From: Michael Ellerman mpe@ellerman.id.au
mainline inclusion from mainline-v5.19-rc2 commit 8e1278444446fc97778a5e5c99bca1ce0bbc5ec9 category: bugfix bugzilla: https://gitee.com/src-openeuler/kernel/issues/I5C43D CVE: CVE-2022-32981
--------------------------------
The ptrace PEEKUSR/POKEUSR (aka PEEKUSER/POKEUSER) API allows a process to read/write registers of another process.
To get/set a register, the API takes an index into an imaginary address space called the "USER area", where the registers of the process are laid out in some fashion.

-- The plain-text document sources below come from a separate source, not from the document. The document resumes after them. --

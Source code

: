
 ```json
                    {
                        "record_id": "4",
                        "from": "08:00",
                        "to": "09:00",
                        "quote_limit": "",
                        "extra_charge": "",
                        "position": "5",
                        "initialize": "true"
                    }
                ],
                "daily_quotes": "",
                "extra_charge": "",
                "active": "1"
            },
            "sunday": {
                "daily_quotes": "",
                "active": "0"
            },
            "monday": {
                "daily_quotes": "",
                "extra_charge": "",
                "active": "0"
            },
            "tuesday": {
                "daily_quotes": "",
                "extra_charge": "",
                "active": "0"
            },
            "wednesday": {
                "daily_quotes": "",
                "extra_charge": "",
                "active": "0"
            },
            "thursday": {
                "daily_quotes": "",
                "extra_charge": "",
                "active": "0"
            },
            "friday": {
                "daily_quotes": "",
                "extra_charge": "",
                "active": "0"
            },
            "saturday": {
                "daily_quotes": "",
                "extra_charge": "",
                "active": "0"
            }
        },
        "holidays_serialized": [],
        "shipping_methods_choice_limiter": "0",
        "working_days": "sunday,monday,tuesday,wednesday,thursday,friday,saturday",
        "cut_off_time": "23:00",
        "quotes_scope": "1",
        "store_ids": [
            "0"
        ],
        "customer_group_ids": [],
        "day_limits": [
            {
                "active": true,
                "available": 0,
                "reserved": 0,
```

The kernel then maps that index to a particular register in its own data structures and gets/sets the value.
The API only allows a single machine-word to be read/written at a time. So 4 bytes on 32-bit kernels and 8 bytes on 64-bit kernels.

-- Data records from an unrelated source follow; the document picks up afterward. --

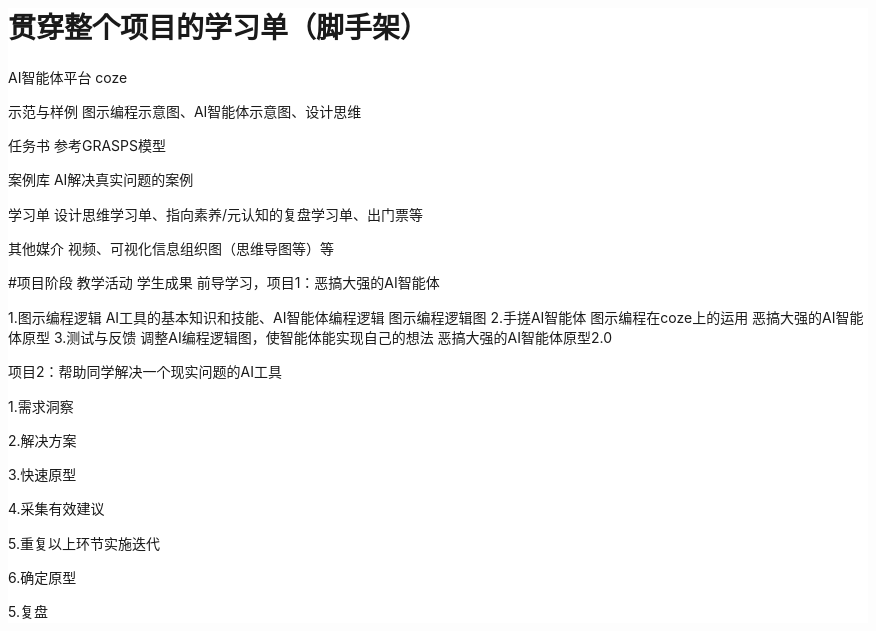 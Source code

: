 
# 贯穿整个项目的学习单（脚手架）


AI智能体平台
coze

示范与样例
图示编程示意图、AI智能体示意图、设计思维

任务书
参考GRASPS模型

案例库
AI解决真实问题的案例

学习单
设计思维学习单、指向素养/元认知的复盘学习单、出门票等

其他媒介
视频、可视化信息组织图（思维导图等）等

#项目阶段
教学活动
学生成果
前导学习，项目1：恶搞大强的AI智能体


1.图示编程逻辑
AI工具的基本知识和技能、AI智能体编程逻辑
图示编程逻辑图
2.手搓AI智能体
图示编程在coze上的运用
恶搞大强的AI智能体原型
3.测试与反馈
调整AI编程逻辑图，使智能体能实现自己的想法
恶搞大强的AI智能体原型2.0

项目2：帮助同学解决一个现实问题的AI工具


1.需求洞察


2.解决方案


3.快速原型


4.采集有效建议


5.重复以上环节实施迭代


6.确定原型


5.复盘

The way floating point registers (FPRs) are addressed is somewhat complicated, because double precision float values are 64-bit even on 32-bit CPUs. That means on 32-bit kernels each FPR occupies two word-sized locations in the USER area. On 64-bit kernels each FPR occupies one word-sized location in the USER area.
Internally the kernel stores the FPRs in an array of u64s, or if VSX is enabled, an array of pairs of u64s where one half of each pair stores the FPR. Which half of the pair stores the FPR depends on the kernel's endianness.

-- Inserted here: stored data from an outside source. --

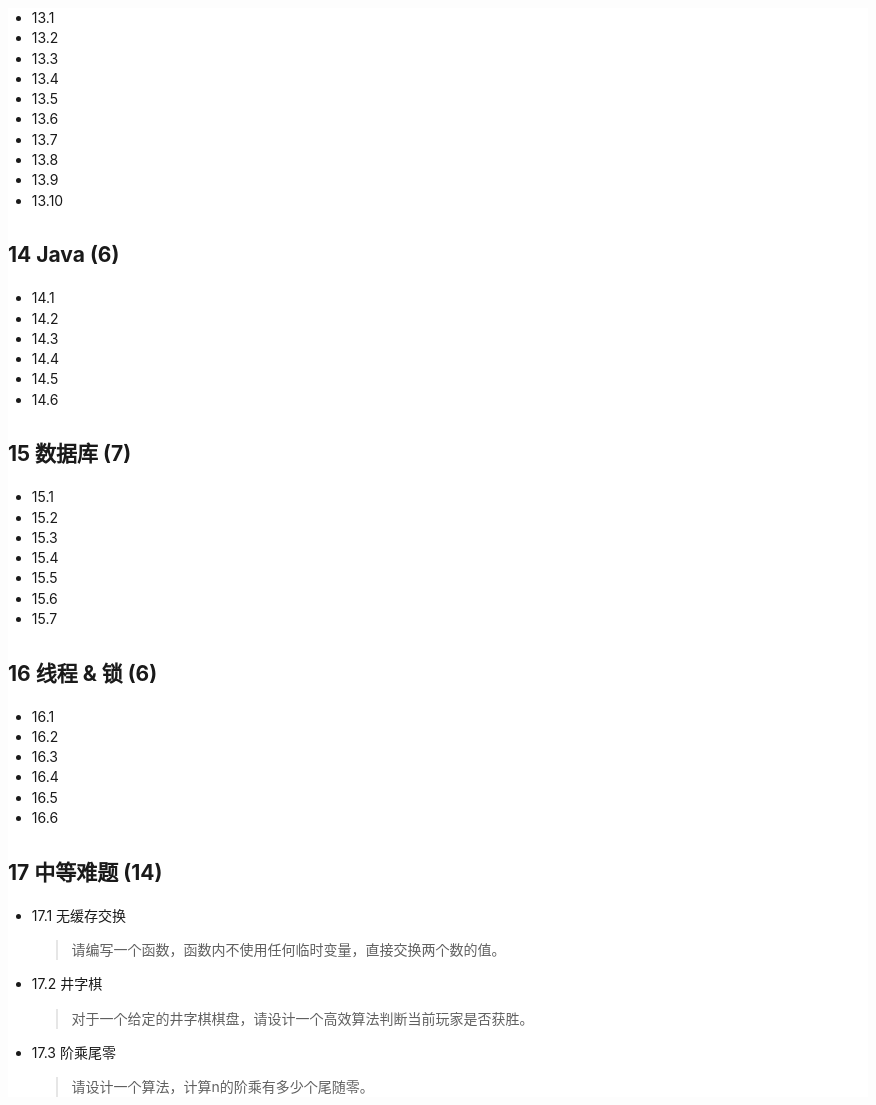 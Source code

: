  - 13.1
 - 13.2
 - 13.3
 - 13.4
 - 13.5
 - 13.6
 - 13.7
 - 13.8
 - 13.9
 - 13.10
 
## 14 Java (6)

- 14.1
- 14.2
- 14.3
- 14.4
- 14.5
- 14.6

## 15 数据库 (7)

- 15.1
- 15.2
- 15.3
- 15.4
- 15.5
- 15.6
- 15.7

## 16 线程 & 锁 (6)

- 16.1
- 16.2
- 16.3
- 16.4
- 16.5
- 16.6

## 17 中等难题 (14)

- 17.1 无缓存交换
    
    > 请编写一个函数，函数内不使用任何临时变量，直接交换两个数的值。
    
- 17.2 井字棋
    
    > 对于一个给定的井字棋棋盘，请设计一个高效算法判断当前玩家是否获胜。

- 17.3 阶乘尾零

    > 请设计一个算法，计算n的阶乘有多少个尾随零。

To handle the different layouts of the FPRs depending on VSX/no-VSX and big/little endian, the TS_FPR() macro was introduced.
Unfortunately the TS_FPR() macro does not take into account the fact that the addressing of each FPR differs between 32-bit and 64-bit kernels. It just takes the index into the "USER area" passed from userspace and indexes into the fp_state.fpr array.
On 32-bit there are 64 indexes that address FPRs, but only 32 entries in the fp_state.fpr array, meaning the user can read/write 256 bytes past the end of the array. Because the fp_state sits in the middle of the thread_struct there are various fields than can be overwritten, including some pointers. As such it may be exploitable.
It has also been observed to cause systems to hang or otherwise misbehave when using gdbserver, and is probably the root cause of this report which could not be easily reproduced: https://lore.kernel.org/linuxppc-dev/dc38afe9-6b78-f3f5-666b-986939e40fc6@ke...
Rather than trying to make the TS_FPR() macro even more complicated to fix the bug, or add more macros, instead add a special-case for 32-bit kernels. This is more obvious and hopefully avoids a similar bug happening again in future.
Note that because 32-bit kernels never have VSX enabled the code doesn't need to consider TS_FPRWIDTH/OFFSET at all. Add a BUILD_BUG_ON() to ensure that 32-bit && VSX is never enabled.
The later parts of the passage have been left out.